Any picture in the data below should be skipped, while every line is repeated exactly.

_ _ _ _

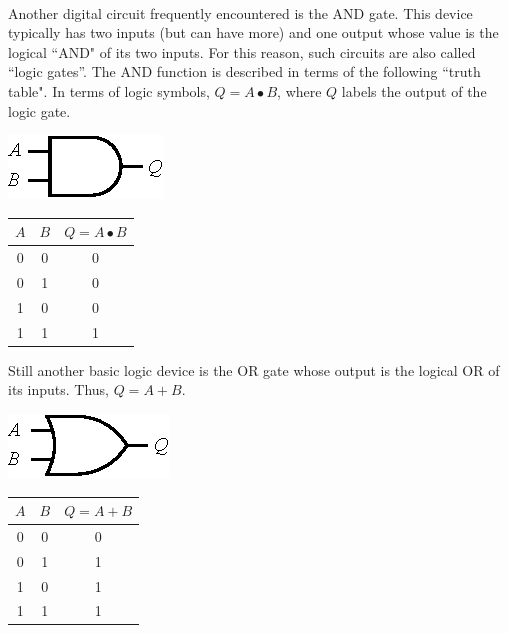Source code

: \documentclass[12pt,oneside,openany,letterpaper]{article}
\begin{document}
~

\noindent Another digital circuit frequently encountered is the AND gate. This device typically has
two inputs (but can have more) and one output whose value is the logical ``AND" of its two
inputs. For this reason, such circuits are also called “logic gates”. The AND function is
described in terms of the following ``truth table". In terms of logic symbols, $Q = A \bullet B$, where $Q$ labels the output of the logic gate.

\begin{center}
\begin{minipage}[c]{0.3\textwidth}
\includegraphics[width=4 cm]{and.eps}
\end{minipage}
\begin{minipage}[c]{0.25\textwidth}
\begin{tabular}{cc|c}
$A$ & $B$ & $Q=A\bullet B$\\
\hline
 0 & 0 & 0\\
 0 & 1 & 0\\
 1 & 0 & 0\\
 1 & 1 & 1
\end{tabular}
\end{minipage}
\end{center}


\clearpage 

\noindent Still another basic logic device is the OR gate whose output is the logical OR of its
inputs. Thus, $Q = A+B$.

\begin{center}
\begin{minipage}[c]{0.3\textwidth}
\includegraphics[width=4 cm]{or.eps}
\end{minipage}
\begin{minipage}[c]{0.25\textwidth}
\begin{tabular}{cc|c}
$A$ & $B$ & $Q=A+B$\\
\hline
 0 & 0 & 0\\
 0 & 1 & 1\\
 1 & 0 & 1\\
 1 & 1 & 1
\end{tabular}
\end{minipage}
\end{center}
\end{document}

_ _ _ _

## Output of the task
Source code

: \documentclass[12pt,oneside,openany,letterpaper]{article}
\begin{document}
~

\noindent Another digital circuit frequently encountered is the AND gate. This device typically has
two inputs (but can have more) and one output whose value is the logical ``AND" of its two
inputs. For this reason, such circuits are also called “logic gates”. The AND function is
described in terms of the following ``truth table". In terms of logic symbols, $Q = A \bullet B$, where $Q$ labels the output of the logic gate.

\begin{center}
\begin{minipage}[c]{0.3\textwidth}
\includegraphics[width=4 cm]{and.eps}
\end{minipage}
\begin{minipage}[c]{0.25\textwidth}
\begin{tabular}{cc|c}
$A$ & $B$ & $Q=A\bullet B$\\
\hline
 0 & 0 & 0\\
 0 & 1 & 0\\
 1 & 0 & 0\\
 1 & 1 & 1
\end{tabular}
\end{minipage}
\end{center}


\clearpage 

\noindent Still another basic logic device is the OR gate whose output is the logical OR of its
inputs. Thus, $Q = A+B$.

\begin{center}
\begin{minipage}[c]{0.3\textwidth}
\includegraphics[width=4 cm]{or.eps}
\end{minipage}
\begin{minipage}[c]{0.25\textwidth}
\begin{tabular}{cc|c}
$A$ & $B$ & $Q=A+B$\\
\hline
 0 & 0 & 0\\
 0 & 1 & 1\\
 1 & 0 & 1\\
 1 & 1 & 1
\end{tabular}
\end{minipage}
\end{center}
\end{document}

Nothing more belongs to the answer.